I suppose I was the only one there who knew what a cicada was, and that it wasn’t dangerous or lethal. That’s the only explanation I can come up with as to why they let me walk down the steps and start trying to nudge it with my sandal into some mulch. They all stood, silent and unmoving, when soon after I bent over and tried to scoop it up with a napkin, so I could get it away from the seating area and it could do its frantic death dance in peace. (At one point, it was spinning so fast it made a perfect pinwheel.)
I must have inadvertently set it on its feet, because after a few seconds of me and my fumbling napkin, the cicada stopped whirling and took off. “Bye!” I said, not knowing what else to say to an insect that I’d been told was dying but apparently wasn’t. The group of people I’d saved from a harmless creature never said thank you. They meandered to another spot on the sidewalk and left the steps to my son and me. Maybe that was what we got in return for intervening. The little girl who was afraid of wasps asked me what cicadas do. “I think they hang out in trees and buzz,” I said, which wasn’t a particularly useful response, either. Her dad, meanwhile, had started checking his iphone, while the mother and the older boy had disappeared into the store.
This isn’t much of a story, I know, and it seems designed to make me look like the hero of the story, the Knight in Shining White Armor or the civilized woman in the land of ungrateful brutes, which I kind of feel like I was. I really can’t shade this one in any socially palatable way. The kids’ fears I understand, but the fact that the other adults on the scene made no effort to do anything other than let me clean things up, like I was the babysitter, makes me wonder if they can deal with snot or shit or vomit without help. Has the whole country become so infantile? Should I start teaching my son survival skills, so that he’ll know how to cope when civilization crumbles around him?

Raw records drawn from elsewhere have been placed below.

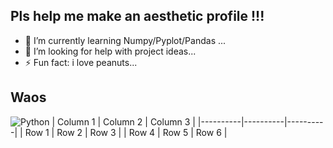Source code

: ## Pls help me make an aesthetic profile !!!

<!--
**Marioriatto/marioriatto** is a ✨ _special_ ✨ repository because its `README.md` (this file) appears on your GitHub profile.

Here are some ideas to get you started:
-->
- 🌱 I’m currently learning Numpy/Pyplot/Pandas ...
- 🤔 I’m looking for help with project ideas...
- ⚡ Fun fact: i love peanuts...
## Waos
![Python](https://img.shields.io/badge/python-3670A0?style=for-the-badge&logo=python&logoColor=ffdd54)
| Column 1 | Column 2 | Column 3 |
|----------|----------|----------|
| Row 1 | Row 2 | Row 3 |
| Row 4 | Row 5 | Row 6 |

Oy. Truthfully, I try not to dwell on apocalyptic slippery slopes most of the time. That’s a symptom of my anxiety disorder, one of the many medical issues I shepherd around with me on a day-to-day basis. For Little Fickle, we’ve instituted a nice little routine after camp. He comes home, goes to the bathroom, tells me three things about his day to jot down in a notebook (otherwise he forgets what he’s done), then we have Mommy-Little Fickle time, where we take turns picking activities to do together. Many times the activity involves watching TV, but I don’t care. Most days, I figure parenting is probably much simpler than I make it out to be. Plus I know what a cicada is. And so does my son.
Okay, way past time to stop for today. Self-righteous net-rant over. Bye for now, Fickle Readers!